[Data entries]
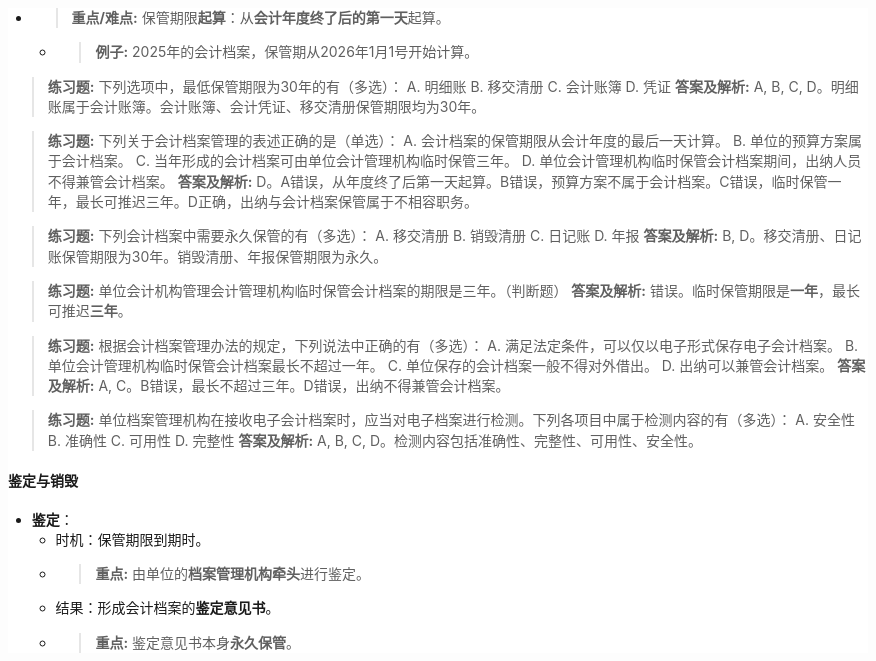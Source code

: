 * > **重点/难点:** 保管期限**起算**：从**会计年度终了后的第一天**起算。
    * > **例子:** 2025年的会计档案，保管期从2026年1月1号开始计算。

> **练习题:**
> 下列选项中，最低保管期限为30年的有（多选）：
> A. 明细账
> B. 移交清册
> C. 会计账簿
> D. 凭证
> **答案及解析:** A, B, C, D。明细账属于会计账簿。会计账簿、会计凭证、移交清册保管期限均为30年。

> **练习题:**
> 下列关于会计档案管理的表述正确的是（单选）：
> A. 会计档案的保管期限从会计年度的最后一天计算。
> B. 单位的预算方案属于会计档案。
> C. 当年形成的会计档案可由单位会计管理机构临时保管三年。
> D. 单位会计管理机构临时保管会计档案期间，出纳人员不得兼管会计档案。
> **答案及解析:** D。A错误，从年度终了后第一天起算。B错误，预算方案不属于会计档案。C错误，临时保管一年，最长可推迟三年。D正确，出纳与会计档案保管属于不相容职务。

> **练习题:**
> 下列会计档案中需要永久保管的有（多选）：
> A. 移交清册
> B. 销毁清册
> C. 日记账
> D. 年报
> **答案及解析:** B, D。移交清册、日记账保管期限为30年。销毁清册、年报保管期限为永久。

> **练习题:**
> 单位会计机构管理会计管理机构临时保管会计档案的期限是三年。（判断题）
> **答案及解析:** 错误。临时保管期限是**一年**，最长可推迟**三年**。

> **练习题:**
> 根据会计档案管理办法的规定，下列说法中正确的有（多选）：
> A. 满足法定条件，可以仅以电子形式保存电子会计档案。
> B. 单位会计管理机构临时保管会计档案最长不超过一年。
> C. 单位保存的会计档案一般不得对外借出。
> D. 出纳可以兼管会计档案。
> **答案及解析:** A, C。B错误，最长不超过三年。D错误，出纳不得兼管会计档案。

> **练习题:**
> 单位档案管理机构在接收电子会计档案时，应当对电子档案进行检测。下列各项目中属于检测内容的有（多选）：
> A. 安全性
> B. 准确性
> C. 可用性
> D. 完整性
> **答案及解析:** A, B, C, D。检测内容包括准确性、完整性、可用性、安全性。

#### 鉴定与销毁

* **鉴定**：
    * 时机：保管期限到期时。
    * > **重点:** 由单位的**档案管理机构牵头**进行鉴定。
    * 结果：形成会计档案的**鉴定意见书**。
    * > **重点:** 鉴定意见书本身**永久保管**。
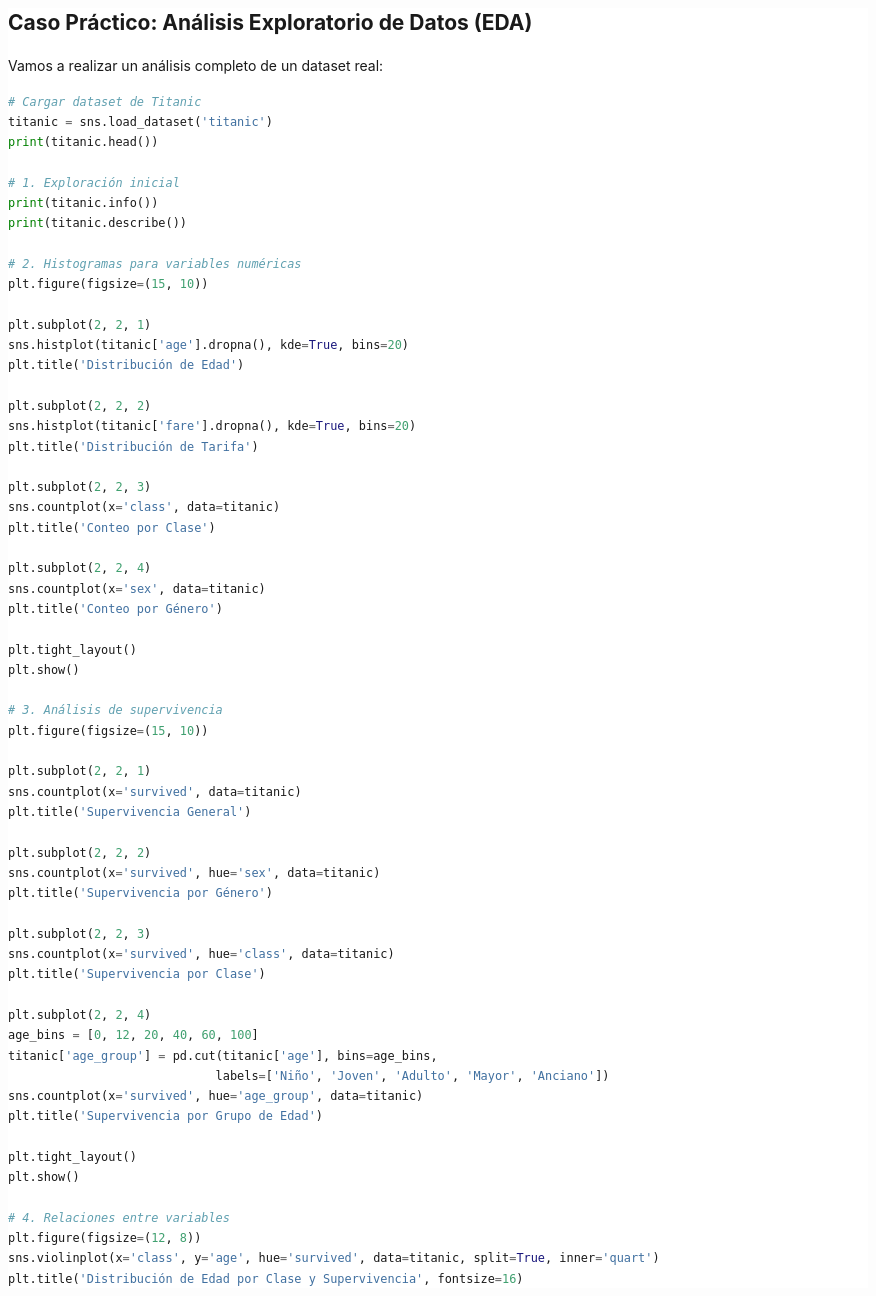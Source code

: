 ## Caso Práctico: Análisis Exploratorio de Datos (EDA)

Vamos a realizar un análisis completo de un dataset real:

```python
# Cargar dataset de Titanic
titanic = sns.load_dataset('titanic')
print(titanic.head())

# 1. Exploración inicial
print(titanic.info())
print(titanic.describe())

# 2. Histogramas para variables numéricas
plt.figure(figsize=(15, 10))

plt.subplot(2, 2, 1)
sns.histplot(titanic['age'].dropna(), kde=True, bins=20)
plt.title('Distribución de Edad')

plt.subplot(2, 2, 2)
sns.histplot(titanic['fare'].dropna(), kde=True, bins=20)
plt.title('Distribución de Tarifa')

plt.subplot(2, 2, 3)
sns.countplot(x='class', data=titanic)
plt.title('Conteo por Clase')

plt.subplot(2, 2, 4)
sns.countplot(x='sex', data=titanic)
plt.title('Conteo por Género')

plt.tight_layout()
plt.show()

# 3. Análisis de supervivencia
plt.figure(figsize=(15, 10))

plt.subplot(2, 2, 1)
sns.countplot(x='survived', data=titanic)
plt.title('Supervivencia General')

plt.subplot(2, 2, 2)
sns.countplot(x='survived', hue='sex', data=titanic)
plt.title('Supervivencia por Género')

plt.subplot(2, 2, 3)
sns.countplot(x='survived', hue='class', data=titanic)
plt.title('Supervivencia por Clase')

plt.subplot(2, 2, 4)
age_bins = [0, 12, 20, 40, 60, 100]
titanic['age_group'] = pd.cut(titanic['age'], bins=age_bins, 
                             labels=['Niño', 'Joven', 'Adulto', 'Mayor', 'Anciano'])
sns.countplot(x='survived', hue='age_group', data=titanic)
plt.title('Supervivencia por Grupo de Edad')

plt.tight_layout()
plt.show()

# 4. Relaciones entre variables
plt.figure(figsize=(12, 8))
sns.violinplot(x='class', y='age', hue='survived', data=titanic, split=True, inner='quart')
plt.title('Distribución de Edad por Clase y Supervivencia', fontsize=16)
```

EXERCISE DESCRIPTION
Copy every line where the word "Clase" is present in the entries above.

TASK ANSWER
plt.title('Conteo por Clase')
plt.title('Supervivencia por Clase')
plt.title('Distribución de Edad por Clase y Supervivencia', fontsize=16)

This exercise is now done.